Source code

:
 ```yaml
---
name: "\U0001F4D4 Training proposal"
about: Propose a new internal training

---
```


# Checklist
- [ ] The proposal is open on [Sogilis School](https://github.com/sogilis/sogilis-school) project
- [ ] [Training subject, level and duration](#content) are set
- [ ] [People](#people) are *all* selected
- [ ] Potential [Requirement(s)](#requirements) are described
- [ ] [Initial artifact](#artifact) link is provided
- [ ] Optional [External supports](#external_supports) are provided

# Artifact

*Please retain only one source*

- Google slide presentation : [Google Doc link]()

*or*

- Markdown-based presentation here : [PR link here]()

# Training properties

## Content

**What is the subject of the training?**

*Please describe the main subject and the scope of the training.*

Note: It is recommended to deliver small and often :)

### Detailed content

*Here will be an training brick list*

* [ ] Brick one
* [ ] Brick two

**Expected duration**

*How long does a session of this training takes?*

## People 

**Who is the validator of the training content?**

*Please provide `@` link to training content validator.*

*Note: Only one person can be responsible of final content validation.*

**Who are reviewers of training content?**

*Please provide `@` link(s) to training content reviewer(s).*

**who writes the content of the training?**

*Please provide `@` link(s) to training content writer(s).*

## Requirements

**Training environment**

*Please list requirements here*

AIM OF THE EXERCISE: All lines of the listing that contain the word "subject" should be copied out.

ANSWER TO THE PROBLEM:
- [ ] [Training subject, level and duration](#content) are set
**What is the subject of the training?**
*Please describe the main subject and the scope of the training.*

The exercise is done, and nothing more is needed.